* WORK INSTRUCTION:
Go through the listing and pick out each line with the word "then" in it.

.....

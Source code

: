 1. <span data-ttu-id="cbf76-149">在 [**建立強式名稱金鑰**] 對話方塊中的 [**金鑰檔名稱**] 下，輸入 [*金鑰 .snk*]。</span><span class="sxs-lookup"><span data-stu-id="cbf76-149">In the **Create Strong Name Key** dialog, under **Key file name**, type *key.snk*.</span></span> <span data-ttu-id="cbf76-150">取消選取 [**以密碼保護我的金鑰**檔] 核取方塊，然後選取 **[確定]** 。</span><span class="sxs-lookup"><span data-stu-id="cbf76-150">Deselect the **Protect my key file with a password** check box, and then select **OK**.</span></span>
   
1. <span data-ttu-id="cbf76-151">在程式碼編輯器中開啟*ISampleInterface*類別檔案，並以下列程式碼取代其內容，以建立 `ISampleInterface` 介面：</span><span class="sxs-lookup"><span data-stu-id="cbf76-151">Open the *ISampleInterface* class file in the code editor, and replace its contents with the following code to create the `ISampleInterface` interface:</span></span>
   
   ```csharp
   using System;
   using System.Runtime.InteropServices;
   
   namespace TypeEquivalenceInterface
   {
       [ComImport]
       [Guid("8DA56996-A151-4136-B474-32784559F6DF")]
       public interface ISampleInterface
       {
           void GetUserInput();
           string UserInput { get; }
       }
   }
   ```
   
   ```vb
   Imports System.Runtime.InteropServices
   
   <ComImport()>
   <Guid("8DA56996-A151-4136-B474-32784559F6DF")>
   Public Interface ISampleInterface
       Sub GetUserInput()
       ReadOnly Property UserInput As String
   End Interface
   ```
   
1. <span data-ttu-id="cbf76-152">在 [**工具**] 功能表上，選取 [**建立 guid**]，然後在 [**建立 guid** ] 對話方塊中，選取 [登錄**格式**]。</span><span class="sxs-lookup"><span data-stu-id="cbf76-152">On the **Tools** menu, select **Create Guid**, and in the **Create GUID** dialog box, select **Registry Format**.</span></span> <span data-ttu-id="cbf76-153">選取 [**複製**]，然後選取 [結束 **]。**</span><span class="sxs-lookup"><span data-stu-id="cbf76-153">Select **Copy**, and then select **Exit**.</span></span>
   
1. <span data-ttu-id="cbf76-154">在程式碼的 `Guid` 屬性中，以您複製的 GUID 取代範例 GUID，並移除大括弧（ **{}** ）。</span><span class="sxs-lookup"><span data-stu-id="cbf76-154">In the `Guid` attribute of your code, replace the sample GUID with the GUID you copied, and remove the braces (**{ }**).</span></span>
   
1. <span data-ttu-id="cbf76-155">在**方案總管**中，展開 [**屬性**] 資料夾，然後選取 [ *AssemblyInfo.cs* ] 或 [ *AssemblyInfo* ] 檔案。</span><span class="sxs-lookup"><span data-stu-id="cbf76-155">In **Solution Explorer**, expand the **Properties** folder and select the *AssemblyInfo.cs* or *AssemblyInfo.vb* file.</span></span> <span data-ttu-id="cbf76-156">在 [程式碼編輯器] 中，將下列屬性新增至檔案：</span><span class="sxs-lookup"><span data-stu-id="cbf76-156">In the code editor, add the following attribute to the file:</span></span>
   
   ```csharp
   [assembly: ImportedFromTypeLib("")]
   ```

.....

* ANSWER FOR THIS EXERCISE:
: 1. <span data-ttu-id="cbf76-149">在 [**建立強式名稱金鑰**] 對話方塊中的 [**金鑰檔名稱**] 下，輸入 [*金鑰 .snk*]。</span><span class="sxs-lookup"><span data-stu-id="cbf76-149">In the **Create Strong Name Key** dialog, under **Key file name**, type *key.snk*.</span></span> <span data-ttu-id="cbf76-150">取消選取 [**以密碼保護我的金鑰**檔] 核取方塊，然後選取 **[確定]** 。</span><span class="sxs-lookup"><span data-stu-id="cbf76-150">Deselect the **Protect my key file with a password** check box, and then select **OK**.</span></span>
1. <span data-ttu-id="cbf76-152">在 [**工具**] 功能表上，選取 [**建立 guid**]，然後在 [**建立 guid** ] 對話方塊中，選取 [登錄**格式**]。</span><span class="sxs-lookup"><span data-stu-id="cbf76-152">On the **Tools** menu, select **Create Guid**, and in the **Create GUID** dialog box, select **Registry Format**.</span></span> <span data-ttu-id="cbf76-153">選取 [**複製**]，然後選取 [結束 **]。**</span><span class="sxs-lookup"><span data-stu-id="cbf76-153">Select **Copy**, and then select **Exit**.</span></span>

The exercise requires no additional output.